Interestingly, nasal symptoms were frequently reported by patients in all cohorts of this study, whereas only 41% of all of the patients in the prior retrospective study reported nasal symptoms [2]. This may be due to the prospective nature of this study: patients reported upon nasal symptoms frequently over time, rather than at a single time point, likely contributing to higher frequencies of reported symptoms. There is also a possibility that the patients enrolled in this prospective study were primed to report nasal symptoms that they might not otherwise have mentioned to their clinicians. However, the low reported frequency of mild symptoms, particularly reported in the paclitaxel cohort, and the similarity between reports of moderate to severe symptoms between this prospective and the prior retrospective study suggest that priming alone is unlikely to account for this finding. The high frequency of reported symptoms may be due to the higher proportions of patients in the paclitaxel arm in the current study, where nasal symptoms were the most frequent, when compared with the previous study [2].

Further study is needed to better understand the pathophysiology of nasal vestibulitis. While nasal vestibulitis symptoms might be secondary to overgrowth of colonizing nasal organisms, they do not appear to be associated with clinically significant infections [3, 4]. Furthermore, it is not clear why nasal vestibulitis is frequently reported among patients receiving paclitaxel, when compared with other chemotherapy agents, or whether these symptoms are related to dosing frequency. A majority of patients receiving paclitaxel in the current study reported nasal discharge; this was infrequently reported in two prior retrospective studies [1, 2] but might provide a better understanding of the pathophysiology of this symptom complex. In addition, many patients with nasal symptoms also reported loss of nasal hairs and eye symptoms; it is also possible that these symptoms are interrelated.

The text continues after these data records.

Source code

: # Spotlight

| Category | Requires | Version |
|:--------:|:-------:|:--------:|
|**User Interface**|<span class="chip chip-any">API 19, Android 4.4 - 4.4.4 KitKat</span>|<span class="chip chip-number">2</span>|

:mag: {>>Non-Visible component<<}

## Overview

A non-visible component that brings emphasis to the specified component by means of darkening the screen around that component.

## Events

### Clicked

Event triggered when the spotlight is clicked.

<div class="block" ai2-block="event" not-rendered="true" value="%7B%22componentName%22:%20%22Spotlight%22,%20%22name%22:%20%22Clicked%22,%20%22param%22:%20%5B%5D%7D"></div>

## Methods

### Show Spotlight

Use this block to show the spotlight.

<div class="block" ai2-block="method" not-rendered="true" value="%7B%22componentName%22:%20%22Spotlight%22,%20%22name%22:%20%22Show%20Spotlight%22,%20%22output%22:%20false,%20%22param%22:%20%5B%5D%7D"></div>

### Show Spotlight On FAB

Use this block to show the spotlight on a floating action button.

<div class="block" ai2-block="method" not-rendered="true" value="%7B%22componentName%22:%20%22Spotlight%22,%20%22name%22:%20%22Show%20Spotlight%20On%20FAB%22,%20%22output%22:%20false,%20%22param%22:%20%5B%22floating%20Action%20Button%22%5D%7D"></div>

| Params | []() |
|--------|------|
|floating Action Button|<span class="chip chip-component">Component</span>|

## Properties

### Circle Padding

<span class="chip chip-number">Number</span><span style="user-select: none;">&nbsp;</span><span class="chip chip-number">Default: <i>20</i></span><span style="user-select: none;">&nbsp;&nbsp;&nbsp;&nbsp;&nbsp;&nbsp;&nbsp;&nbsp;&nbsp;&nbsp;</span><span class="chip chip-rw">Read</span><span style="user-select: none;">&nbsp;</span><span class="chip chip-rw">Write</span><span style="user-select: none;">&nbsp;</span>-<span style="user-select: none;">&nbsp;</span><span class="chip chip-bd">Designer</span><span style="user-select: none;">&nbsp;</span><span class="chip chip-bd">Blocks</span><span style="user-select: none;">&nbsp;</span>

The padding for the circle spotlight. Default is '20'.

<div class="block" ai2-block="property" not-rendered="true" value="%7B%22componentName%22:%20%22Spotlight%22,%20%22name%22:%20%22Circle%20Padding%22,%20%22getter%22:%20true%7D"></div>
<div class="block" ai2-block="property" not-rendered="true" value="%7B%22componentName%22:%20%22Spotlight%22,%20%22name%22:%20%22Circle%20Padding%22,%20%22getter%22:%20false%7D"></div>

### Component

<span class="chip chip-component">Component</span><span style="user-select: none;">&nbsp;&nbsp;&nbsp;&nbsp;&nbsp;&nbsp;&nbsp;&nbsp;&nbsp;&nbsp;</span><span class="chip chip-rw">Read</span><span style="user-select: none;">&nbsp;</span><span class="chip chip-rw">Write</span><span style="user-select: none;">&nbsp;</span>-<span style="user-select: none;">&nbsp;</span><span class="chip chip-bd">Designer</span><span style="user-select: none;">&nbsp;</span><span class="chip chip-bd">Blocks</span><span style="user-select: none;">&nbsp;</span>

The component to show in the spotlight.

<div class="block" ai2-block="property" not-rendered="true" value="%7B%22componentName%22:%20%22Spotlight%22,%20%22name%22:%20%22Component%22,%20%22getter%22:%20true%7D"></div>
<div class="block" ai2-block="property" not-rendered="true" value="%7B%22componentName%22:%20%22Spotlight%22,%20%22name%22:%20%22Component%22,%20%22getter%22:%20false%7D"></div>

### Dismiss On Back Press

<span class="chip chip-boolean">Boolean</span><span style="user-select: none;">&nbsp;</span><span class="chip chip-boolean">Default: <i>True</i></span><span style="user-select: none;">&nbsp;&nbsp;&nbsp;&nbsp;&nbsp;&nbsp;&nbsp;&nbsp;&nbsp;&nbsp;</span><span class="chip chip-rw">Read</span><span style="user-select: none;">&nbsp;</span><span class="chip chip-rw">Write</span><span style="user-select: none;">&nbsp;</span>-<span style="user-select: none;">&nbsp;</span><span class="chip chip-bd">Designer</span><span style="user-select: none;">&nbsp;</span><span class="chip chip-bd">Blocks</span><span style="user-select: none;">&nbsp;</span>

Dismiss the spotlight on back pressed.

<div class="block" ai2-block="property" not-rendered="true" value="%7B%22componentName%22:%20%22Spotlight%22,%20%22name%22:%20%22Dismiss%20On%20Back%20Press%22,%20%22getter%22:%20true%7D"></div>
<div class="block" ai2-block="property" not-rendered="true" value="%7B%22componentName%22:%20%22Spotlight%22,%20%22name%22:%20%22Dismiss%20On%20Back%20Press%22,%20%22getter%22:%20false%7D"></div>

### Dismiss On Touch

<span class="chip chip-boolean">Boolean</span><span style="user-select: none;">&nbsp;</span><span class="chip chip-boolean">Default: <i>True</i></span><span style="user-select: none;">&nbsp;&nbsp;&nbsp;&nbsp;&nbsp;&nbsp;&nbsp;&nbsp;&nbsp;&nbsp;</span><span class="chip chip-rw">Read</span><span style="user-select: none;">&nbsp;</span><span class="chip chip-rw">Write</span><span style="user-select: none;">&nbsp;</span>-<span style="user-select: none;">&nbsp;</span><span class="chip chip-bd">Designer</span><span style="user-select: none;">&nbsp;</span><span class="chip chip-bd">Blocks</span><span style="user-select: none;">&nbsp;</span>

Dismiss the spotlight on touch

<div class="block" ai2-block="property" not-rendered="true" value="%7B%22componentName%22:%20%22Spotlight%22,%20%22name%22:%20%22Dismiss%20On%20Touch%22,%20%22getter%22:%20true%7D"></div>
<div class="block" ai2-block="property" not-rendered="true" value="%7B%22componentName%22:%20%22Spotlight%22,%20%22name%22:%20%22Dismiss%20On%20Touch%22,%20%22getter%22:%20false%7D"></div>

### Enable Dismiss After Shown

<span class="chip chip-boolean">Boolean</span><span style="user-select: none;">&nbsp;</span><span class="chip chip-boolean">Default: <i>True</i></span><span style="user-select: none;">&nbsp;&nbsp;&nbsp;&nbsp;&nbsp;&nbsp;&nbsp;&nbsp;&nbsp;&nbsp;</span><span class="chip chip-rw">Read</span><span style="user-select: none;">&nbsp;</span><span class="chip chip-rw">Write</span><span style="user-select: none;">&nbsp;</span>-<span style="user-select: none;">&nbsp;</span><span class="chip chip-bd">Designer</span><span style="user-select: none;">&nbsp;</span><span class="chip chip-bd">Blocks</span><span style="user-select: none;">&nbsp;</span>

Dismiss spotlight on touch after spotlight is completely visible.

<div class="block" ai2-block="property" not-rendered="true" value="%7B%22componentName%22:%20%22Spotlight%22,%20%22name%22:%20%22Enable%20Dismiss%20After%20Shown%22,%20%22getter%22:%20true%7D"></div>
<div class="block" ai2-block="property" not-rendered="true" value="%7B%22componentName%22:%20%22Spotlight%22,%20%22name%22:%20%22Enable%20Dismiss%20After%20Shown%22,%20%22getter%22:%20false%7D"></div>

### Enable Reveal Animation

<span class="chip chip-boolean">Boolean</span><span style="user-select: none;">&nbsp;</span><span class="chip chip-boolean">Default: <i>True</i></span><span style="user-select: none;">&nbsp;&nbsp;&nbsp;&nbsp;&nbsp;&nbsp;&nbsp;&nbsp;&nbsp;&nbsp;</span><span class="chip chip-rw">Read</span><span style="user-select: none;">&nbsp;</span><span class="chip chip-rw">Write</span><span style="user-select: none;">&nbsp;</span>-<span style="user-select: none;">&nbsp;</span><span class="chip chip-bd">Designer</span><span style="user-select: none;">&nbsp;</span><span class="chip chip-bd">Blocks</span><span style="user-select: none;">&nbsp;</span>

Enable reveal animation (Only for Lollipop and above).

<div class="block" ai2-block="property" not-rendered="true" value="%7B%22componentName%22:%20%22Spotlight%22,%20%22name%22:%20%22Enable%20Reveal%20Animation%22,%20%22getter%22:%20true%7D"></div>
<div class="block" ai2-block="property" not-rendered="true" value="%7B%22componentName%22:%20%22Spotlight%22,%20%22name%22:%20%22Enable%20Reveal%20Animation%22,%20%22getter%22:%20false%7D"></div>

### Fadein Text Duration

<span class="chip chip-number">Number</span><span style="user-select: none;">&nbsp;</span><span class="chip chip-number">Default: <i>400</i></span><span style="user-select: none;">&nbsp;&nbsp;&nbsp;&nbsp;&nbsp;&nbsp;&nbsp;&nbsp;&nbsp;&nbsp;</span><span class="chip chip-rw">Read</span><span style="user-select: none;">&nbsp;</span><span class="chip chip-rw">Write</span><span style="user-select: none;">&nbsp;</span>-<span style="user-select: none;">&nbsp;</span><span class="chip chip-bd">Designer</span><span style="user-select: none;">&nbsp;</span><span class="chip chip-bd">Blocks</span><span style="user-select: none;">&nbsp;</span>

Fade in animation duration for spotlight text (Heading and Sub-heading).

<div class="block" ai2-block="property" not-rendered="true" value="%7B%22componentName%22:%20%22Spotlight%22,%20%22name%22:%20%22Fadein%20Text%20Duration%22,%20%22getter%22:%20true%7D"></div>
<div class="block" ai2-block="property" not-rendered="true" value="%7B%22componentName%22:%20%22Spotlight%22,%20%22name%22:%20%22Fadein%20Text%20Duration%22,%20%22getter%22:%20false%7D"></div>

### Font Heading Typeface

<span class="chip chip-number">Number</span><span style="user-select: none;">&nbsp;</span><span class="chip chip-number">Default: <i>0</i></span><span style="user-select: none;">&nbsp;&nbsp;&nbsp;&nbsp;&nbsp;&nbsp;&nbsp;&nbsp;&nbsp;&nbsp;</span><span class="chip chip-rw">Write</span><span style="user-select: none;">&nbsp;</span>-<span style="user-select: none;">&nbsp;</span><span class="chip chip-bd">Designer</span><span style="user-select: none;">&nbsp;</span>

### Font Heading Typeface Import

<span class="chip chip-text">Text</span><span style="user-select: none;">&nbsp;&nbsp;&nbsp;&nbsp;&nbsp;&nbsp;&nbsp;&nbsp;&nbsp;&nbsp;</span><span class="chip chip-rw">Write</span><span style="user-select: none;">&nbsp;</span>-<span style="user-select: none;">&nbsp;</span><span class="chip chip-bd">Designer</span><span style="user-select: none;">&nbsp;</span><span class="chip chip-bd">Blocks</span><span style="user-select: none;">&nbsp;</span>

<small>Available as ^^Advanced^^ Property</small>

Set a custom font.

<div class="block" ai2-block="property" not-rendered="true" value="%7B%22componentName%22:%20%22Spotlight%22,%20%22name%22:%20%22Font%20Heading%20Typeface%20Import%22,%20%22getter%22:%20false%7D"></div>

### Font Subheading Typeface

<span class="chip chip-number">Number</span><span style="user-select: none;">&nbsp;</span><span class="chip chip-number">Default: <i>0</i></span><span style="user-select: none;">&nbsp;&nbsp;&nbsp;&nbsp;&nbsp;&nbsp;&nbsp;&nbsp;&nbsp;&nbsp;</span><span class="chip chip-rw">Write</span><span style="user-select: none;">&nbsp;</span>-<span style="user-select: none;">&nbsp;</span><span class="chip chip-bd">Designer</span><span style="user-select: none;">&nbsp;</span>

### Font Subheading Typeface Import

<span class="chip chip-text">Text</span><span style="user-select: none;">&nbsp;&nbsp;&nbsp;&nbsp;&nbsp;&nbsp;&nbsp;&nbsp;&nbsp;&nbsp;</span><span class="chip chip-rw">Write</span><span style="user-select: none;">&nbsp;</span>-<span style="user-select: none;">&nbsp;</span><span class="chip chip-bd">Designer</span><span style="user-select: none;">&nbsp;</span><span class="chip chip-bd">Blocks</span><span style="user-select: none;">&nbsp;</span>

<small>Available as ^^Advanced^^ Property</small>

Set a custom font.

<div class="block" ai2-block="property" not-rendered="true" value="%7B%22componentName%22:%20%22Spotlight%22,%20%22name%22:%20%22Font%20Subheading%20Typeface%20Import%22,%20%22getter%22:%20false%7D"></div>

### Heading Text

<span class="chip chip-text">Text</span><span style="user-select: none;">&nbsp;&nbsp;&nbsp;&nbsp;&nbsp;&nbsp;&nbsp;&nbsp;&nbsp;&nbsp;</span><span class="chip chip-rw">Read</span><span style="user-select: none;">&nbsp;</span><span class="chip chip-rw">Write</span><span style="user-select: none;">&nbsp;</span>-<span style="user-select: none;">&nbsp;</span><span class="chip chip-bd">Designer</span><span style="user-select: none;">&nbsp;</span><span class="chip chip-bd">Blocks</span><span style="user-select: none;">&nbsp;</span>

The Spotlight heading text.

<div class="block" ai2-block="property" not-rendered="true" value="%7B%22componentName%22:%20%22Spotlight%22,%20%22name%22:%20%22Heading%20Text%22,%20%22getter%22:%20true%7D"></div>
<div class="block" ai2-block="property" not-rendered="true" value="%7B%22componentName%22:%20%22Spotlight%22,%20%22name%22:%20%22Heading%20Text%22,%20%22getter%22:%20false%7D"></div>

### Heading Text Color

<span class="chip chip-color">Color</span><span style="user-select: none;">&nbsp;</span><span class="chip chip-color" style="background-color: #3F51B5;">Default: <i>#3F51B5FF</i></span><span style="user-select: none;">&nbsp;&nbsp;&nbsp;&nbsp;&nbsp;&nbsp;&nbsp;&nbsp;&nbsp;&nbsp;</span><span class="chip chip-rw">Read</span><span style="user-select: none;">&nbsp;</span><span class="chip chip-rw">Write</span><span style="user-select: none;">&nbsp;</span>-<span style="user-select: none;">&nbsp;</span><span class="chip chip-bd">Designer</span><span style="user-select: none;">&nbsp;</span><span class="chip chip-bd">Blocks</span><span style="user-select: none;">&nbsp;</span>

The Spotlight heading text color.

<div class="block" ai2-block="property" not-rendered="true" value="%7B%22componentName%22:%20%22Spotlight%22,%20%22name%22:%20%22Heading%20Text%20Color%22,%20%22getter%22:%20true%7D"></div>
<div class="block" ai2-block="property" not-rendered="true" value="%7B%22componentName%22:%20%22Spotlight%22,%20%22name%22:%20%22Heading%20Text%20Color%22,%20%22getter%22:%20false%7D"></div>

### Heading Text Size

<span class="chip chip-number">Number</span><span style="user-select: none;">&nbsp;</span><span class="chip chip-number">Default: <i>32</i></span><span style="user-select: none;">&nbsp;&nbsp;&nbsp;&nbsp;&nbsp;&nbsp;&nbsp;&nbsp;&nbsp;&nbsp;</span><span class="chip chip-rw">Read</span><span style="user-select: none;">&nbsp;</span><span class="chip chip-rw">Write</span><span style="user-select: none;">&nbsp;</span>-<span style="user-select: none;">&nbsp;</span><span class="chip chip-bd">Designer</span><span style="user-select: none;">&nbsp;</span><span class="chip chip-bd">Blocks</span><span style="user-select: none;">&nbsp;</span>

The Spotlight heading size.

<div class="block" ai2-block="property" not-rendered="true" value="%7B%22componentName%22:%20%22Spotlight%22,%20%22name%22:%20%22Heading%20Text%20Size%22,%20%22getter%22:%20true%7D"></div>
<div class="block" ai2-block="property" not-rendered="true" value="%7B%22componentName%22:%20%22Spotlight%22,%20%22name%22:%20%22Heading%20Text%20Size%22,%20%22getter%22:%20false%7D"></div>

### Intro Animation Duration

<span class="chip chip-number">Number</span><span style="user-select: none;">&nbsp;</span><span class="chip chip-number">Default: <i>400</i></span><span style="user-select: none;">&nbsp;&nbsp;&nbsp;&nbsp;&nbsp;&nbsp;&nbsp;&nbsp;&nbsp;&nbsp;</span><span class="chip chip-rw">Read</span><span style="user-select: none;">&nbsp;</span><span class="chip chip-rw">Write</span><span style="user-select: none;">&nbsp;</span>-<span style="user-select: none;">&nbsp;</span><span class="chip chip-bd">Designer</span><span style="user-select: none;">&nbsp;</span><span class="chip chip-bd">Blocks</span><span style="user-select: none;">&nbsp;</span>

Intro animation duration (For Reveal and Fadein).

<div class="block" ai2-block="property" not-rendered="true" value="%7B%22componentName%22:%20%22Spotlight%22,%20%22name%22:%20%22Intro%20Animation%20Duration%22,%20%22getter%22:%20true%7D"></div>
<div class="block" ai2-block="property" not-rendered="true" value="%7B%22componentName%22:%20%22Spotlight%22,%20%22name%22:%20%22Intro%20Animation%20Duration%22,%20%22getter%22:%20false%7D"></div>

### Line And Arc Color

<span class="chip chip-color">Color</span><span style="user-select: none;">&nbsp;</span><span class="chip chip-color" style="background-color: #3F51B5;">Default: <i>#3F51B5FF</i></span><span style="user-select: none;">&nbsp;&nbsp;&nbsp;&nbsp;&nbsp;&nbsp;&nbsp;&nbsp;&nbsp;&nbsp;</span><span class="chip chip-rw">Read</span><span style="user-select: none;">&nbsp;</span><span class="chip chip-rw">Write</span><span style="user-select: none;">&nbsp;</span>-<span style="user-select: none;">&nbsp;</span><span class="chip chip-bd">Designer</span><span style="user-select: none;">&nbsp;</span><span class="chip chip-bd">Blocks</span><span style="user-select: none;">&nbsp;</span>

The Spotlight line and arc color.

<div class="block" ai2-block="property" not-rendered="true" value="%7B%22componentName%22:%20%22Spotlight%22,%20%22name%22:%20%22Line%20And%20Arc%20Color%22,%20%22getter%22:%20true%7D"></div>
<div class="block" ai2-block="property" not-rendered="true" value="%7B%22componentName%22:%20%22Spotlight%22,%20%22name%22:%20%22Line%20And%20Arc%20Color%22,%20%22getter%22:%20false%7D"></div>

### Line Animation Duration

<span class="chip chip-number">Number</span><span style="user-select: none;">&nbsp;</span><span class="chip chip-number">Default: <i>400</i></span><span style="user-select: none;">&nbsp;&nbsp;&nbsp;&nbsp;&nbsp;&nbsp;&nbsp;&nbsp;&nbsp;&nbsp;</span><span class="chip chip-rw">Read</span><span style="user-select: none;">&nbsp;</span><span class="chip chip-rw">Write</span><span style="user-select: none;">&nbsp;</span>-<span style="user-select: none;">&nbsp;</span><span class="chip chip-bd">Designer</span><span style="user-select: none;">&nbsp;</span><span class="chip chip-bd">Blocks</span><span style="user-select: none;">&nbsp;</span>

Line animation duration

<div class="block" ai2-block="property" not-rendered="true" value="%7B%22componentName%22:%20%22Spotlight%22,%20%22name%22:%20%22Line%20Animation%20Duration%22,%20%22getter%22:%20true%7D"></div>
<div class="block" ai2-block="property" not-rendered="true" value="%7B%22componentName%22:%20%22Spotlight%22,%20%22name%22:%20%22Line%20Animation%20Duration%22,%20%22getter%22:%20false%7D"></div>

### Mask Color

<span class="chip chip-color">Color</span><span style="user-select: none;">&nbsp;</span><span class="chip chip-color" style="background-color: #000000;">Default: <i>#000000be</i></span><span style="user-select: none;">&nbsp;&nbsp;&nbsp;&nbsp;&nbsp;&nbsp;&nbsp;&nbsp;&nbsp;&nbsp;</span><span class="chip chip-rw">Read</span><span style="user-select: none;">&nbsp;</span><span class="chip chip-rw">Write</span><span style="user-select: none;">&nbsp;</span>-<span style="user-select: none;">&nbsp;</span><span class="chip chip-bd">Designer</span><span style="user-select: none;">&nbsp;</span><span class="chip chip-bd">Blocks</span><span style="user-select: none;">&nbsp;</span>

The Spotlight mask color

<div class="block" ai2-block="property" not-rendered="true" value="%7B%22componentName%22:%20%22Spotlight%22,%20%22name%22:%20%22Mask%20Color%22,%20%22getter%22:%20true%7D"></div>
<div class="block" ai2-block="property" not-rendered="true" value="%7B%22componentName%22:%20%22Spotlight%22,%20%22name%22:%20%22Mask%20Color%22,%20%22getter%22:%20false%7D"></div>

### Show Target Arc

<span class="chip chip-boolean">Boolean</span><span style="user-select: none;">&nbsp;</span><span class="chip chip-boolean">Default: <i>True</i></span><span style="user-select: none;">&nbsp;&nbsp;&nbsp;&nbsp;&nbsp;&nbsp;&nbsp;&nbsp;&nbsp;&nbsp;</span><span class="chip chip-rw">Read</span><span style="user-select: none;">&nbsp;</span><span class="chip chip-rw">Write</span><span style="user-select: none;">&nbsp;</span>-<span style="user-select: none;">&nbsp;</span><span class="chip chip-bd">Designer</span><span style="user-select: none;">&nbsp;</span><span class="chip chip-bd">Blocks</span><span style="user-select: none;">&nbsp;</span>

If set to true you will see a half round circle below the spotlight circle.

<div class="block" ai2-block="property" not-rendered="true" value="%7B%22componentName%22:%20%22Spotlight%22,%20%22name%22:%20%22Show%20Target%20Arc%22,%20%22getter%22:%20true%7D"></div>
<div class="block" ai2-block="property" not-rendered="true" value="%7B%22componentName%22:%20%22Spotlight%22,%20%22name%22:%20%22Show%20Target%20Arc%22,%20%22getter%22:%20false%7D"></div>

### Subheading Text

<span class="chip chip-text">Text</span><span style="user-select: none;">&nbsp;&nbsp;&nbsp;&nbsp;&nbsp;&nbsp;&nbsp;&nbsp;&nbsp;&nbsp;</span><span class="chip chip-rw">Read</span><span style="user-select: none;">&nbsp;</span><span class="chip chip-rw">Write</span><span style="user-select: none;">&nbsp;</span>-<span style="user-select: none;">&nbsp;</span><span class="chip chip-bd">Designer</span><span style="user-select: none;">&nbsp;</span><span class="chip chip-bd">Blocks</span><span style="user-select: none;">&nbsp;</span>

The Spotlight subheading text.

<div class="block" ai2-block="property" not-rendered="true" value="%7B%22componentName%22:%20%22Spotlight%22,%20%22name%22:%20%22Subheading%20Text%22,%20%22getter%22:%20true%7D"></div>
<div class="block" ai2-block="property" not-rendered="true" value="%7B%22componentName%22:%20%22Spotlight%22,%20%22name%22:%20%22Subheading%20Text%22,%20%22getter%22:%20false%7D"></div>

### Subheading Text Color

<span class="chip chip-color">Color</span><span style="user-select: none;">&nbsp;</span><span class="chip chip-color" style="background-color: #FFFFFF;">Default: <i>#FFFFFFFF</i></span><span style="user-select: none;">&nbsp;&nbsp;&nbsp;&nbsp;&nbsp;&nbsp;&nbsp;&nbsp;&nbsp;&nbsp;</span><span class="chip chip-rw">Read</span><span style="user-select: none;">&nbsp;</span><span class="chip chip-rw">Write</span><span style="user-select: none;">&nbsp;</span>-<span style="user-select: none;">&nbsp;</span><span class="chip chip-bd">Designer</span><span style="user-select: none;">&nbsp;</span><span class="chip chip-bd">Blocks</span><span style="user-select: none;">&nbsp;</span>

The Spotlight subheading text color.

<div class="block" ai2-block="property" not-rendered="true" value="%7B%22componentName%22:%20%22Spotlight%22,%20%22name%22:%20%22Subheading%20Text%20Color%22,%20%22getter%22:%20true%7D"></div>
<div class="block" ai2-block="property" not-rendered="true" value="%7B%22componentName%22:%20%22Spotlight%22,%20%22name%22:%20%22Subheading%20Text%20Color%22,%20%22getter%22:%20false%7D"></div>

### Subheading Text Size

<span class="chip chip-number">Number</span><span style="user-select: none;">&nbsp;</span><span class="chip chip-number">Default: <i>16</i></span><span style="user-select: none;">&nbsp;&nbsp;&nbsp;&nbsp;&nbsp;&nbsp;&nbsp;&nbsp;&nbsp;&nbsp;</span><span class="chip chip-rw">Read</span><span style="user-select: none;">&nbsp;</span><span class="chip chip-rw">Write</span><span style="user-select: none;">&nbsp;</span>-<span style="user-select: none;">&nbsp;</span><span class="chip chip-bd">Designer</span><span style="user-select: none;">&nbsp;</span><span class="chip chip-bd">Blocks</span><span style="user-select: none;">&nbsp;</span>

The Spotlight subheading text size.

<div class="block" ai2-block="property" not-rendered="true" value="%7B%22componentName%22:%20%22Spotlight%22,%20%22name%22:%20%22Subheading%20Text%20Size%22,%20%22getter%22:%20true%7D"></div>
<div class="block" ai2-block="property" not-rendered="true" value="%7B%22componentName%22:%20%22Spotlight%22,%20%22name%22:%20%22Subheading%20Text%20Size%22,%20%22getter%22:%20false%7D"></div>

In total, this current work should make oncology providers more aware of nasal vestibulitis symptoms in patients receiving chemotherapy. Treatment options for managing this prominent issue should be investigated. Given retrospective evidence that suggests that rose geranium in sesame oil nasal spray may provide a benefit for patients with nasal vestibulitis [7], a randomized placebo-controlled clinical trial is currently ongoing to address this treatment approach (NCT 04620369).